Material provided:
--- START ---

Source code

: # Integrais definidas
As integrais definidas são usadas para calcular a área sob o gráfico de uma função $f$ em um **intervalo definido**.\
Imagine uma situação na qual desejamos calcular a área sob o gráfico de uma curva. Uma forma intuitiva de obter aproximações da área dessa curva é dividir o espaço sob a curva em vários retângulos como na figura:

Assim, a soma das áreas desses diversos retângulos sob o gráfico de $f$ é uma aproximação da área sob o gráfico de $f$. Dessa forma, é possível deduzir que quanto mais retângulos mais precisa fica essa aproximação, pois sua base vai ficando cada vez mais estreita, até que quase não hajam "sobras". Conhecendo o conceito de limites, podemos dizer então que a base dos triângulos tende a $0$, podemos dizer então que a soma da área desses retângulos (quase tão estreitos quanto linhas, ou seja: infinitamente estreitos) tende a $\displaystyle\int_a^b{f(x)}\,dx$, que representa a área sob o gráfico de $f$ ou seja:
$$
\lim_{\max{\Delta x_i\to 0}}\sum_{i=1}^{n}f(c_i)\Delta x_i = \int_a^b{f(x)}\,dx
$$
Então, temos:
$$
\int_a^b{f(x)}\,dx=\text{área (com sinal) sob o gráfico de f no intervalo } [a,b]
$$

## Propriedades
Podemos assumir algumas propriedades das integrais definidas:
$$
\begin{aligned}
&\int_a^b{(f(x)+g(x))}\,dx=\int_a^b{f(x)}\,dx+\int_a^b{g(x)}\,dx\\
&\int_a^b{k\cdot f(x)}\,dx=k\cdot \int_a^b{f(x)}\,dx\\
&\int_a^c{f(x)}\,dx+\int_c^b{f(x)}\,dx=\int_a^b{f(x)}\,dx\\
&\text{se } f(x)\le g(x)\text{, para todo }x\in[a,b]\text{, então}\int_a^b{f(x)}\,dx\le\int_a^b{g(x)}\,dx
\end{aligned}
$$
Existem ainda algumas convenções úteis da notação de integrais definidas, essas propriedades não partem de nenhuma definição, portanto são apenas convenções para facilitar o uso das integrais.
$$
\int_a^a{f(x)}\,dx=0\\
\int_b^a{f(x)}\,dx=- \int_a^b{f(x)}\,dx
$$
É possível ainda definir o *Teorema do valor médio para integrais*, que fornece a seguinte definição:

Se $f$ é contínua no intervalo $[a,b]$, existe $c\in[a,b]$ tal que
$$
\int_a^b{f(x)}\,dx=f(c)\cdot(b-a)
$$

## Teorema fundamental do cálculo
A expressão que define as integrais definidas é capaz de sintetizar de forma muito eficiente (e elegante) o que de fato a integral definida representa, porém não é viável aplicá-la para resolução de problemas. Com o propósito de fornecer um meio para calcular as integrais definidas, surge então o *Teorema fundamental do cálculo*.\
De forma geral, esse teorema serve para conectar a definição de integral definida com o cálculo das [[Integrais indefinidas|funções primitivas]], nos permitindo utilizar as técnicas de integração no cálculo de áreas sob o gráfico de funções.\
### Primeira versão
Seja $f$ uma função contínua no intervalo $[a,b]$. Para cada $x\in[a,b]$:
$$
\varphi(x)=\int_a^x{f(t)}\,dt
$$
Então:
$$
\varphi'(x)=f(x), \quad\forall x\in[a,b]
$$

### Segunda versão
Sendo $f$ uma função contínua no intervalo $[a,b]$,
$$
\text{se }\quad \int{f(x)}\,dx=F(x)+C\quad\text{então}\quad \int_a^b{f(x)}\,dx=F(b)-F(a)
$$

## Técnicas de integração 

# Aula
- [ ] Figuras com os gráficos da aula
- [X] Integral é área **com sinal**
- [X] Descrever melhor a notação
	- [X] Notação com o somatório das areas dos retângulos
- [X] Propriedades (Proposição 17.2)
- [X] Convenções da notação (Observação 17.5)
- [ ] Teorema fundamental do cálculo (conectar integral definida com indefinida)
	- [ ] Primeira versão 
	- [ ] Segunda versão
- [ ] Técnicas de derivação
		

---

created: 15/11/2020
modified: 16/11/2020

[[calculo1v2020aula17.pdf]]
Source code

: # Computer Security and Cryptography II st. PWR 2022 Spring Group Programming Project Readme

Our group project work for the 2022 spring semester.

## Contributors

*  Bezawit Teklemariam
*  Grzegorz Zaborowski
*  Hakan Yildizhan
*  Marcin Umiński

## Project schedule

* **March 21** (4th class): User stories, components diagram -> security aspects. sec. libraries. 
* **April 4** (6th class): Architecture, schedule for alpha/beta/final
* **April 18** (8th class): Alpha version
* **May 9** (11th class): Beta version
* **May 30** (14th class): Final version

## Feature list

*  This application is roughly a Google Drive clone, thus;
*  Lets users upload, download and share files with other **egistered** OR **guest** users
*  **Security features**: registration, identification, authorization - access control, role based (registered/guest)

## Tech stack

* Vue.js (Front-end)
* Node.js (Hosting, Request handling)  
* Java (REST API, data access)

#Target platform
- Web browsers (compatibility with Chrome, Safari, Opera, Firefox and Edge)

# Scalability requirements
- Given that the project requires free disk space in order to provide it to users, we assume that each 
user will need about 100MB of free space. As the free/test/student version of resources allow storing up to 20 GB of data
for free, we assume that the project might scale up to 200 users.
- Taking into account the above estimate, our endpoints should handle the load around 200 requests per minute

--- END ---

Exercise brief: Everything in the data above is to be given again, unchanged.

Exercise result:
Source code

: # Integrais definidas
As integrais definidas são usadas para calcular a área sob o gráfico de uma função $f$ em um **intervalo definido**.\
Imagine uma situação na qual desejamos calcular a área sob o gráfico de uma curva. Uma forma intuitiva de obter aproximações da área dessa curva é dividir o espaço sob a curva em vários retângulos como na figura:

Assim, a soma das áreas desses diversos retângulos sob o gráfico de $f$ é uma aproximação da área sob o gráfico de $f$. Dessa forma, é possível deduzir que quanto mais retângulos mais precisa fica essa aproximação, pois sua base vai ficando cada vez mais estreita, até que quase não hajam "sobras". Conhecendo o conceito de limites, podemos dizer então que a base dos triângulos tende a $0$, podemos dizer então que a soma da área desses retângulos (quase tão estreitos quanto linhas, ou seja: infinitamente estreitos) tende a $\displaystyle\int_a^b{f(x)}\,dx$, que representa a área sob o gráfico de $f$ ou seja:
$$
\lim_{\max{\Delta x_i\to 0}}\sum_{i=1}^{n}f(c_i)\Delta x_i = \int_a^b{f(x)}\,dx
$$
Então, temos:
$$
\int_a^b{f(x)}\,dx=\text{área (com sinal) sob o gráfico de f no intervalo } [a,b]
$$

## Propriedades
Podemos assumir algumas propriedades das integrais definidas:
$$
\begin{aligned}
&\int_a^b{(f(x)+g(x))}\,dx=\int_a^b{f(x)}\,dx+\int_a^b{g(x)}\,dx\\
&\int_a^b{k\cdot f(x)}\,dx=k\cdot \int_a^b{f(x)}\,dx\\
&\int_a^c{f(x)}\,dx+\int_c^b{f(x)}\,dx=\int_a^b{f(x)}\,dx\\
&\text{se } f(x)\le g(x)\text{, para todo }x\in[a,b]\text{, então}\int_a^b{f(x)}\,dx\le\int_a^b{g(x)}\,dx
\end{aligned}
$$
Existem ainda algumas convenções úteis da notação de integrais definidas, essas propriedades não partem de nenhuma definição, portanto são apenas convenções para facilitar o uso das integrais.
$$
\int_a^a{f(x)}\,dx=0\\
\int_b^a{f(x)}\,dx=- \int_a^b{f(x)}\,dx
$$
É possível ainda definir o *Teorema do valor médio para integrais*, que fornece a seguinte definição:

Se $f$ é contínua no intervalo $[a,b]$, existe $c\in[a,b]$ tal que
$$
\int_a^b{f(x)}\,dx=f(c)\cdot(b-a)
$$

## Teorema fundamental do cálculo
A expressão que define as integrais definidas é capaz de sintetizar de forma muito eficiente (e elegante) o que de fato a integral definida representa, porém não é viável aplicá-la para resolução de problemas. Com o propósito de fornecer um meio para calcular as integrais definidas, surge então o *Teorema fundamental do cálculo*.\
De forma geral, esse teorema serve para conectar a definição de integral definida com o cálculo das [[Integrais indefinidas|funções primitivas]], nos permitindo utilizar as técnicas de integração no cálculo de áreas sob o gráfico de funções.\
### Primeira versão
Seja $f$ uma função contínua no intervalo $[a,b]$. Para cada $x\in[a,b]$:
$$
\varphi(x)=\int_a^x{f(t)}\,dt
$$
Então:
$$
\varphi'(x)=f(x), \quad\forall x\in[a,b]
$$

### Segunda versão
Sendo $f$ uma função contínua no intervalo $[a,b]$,
$$
\text{se }\quad \int{f(x)}\,dx=F(x)+C\quad\text{então}\quad \int_a^b{f(x)}\,dx=F(b)-F(a)
$$

## Técnicas de integração 

# Aula
- [ ] Figuras com os gráficos da aula
- [X] Integral é área **com sinal**
- [X] Descrever melhor a notação
	- [X] Notação com o somatório das areas dos retângulos
- [X] Propriedades (Proposição 17.2)
- [X] Convenções da notação (Observação 17.5)
- [ ] Teorema fundamental do cálculo (conectar integral definida com indefinida)
	- [ ] Primeira versão 
	- [ ] Segunda versão
- [ ] Técnicas de derivação
		

---

created: 15/11/2020
modified: 16/11/2020

[[calculo1v2020aula17.pdf]]
Source code

: # Computer Security and Cryptography II st. PWR 2022 Spring Group Programming Project Readme

Our group project work for the 2022 spring semester.

## Contributors

*  Bezawit Teklemariam
*  Grzegorz Zaborowski
*  Hakan Yildizhan
*  Marcin Umiński

## Project schedule

* **March 21** (4th class): User stories, components diagram -> security aspects. sec. libraries. 
* **April 4** (6th class): Architecture, schedule for alpha/beta/final
* **April 18** (8th class): Alpha version
* **May 9** (11th class): Beta version
* **May 30** (14th class): Final version

## Feature list

*  This application is roughly a Google Drive clone, thus;
*  Lets users upload, download and share files with other **egistered** OR **guest** users
*  **Security features**: registration, identification, authorization - access control, role based (registered/guest)

## Tech stack

* Vue.js (Front-end)
* Node.js (Hosting, Request handling)  
* Java (REST API, data access)

#Target platform
- Web browsers (compatibility with Chrome, Safari, Opera, Firefox and Edge)

# Scalability requirements
- Given that the project requires free disk space in order to provide it to users, we assume that each 
user will need about 100MB of free space. As the free/test/student version of resources allow storing up to 20 GB of data
for free, we assume that the project might scale up to 200 users.
- Taking into account the above estimate, our endpoints should handle the load around 200 requests per minute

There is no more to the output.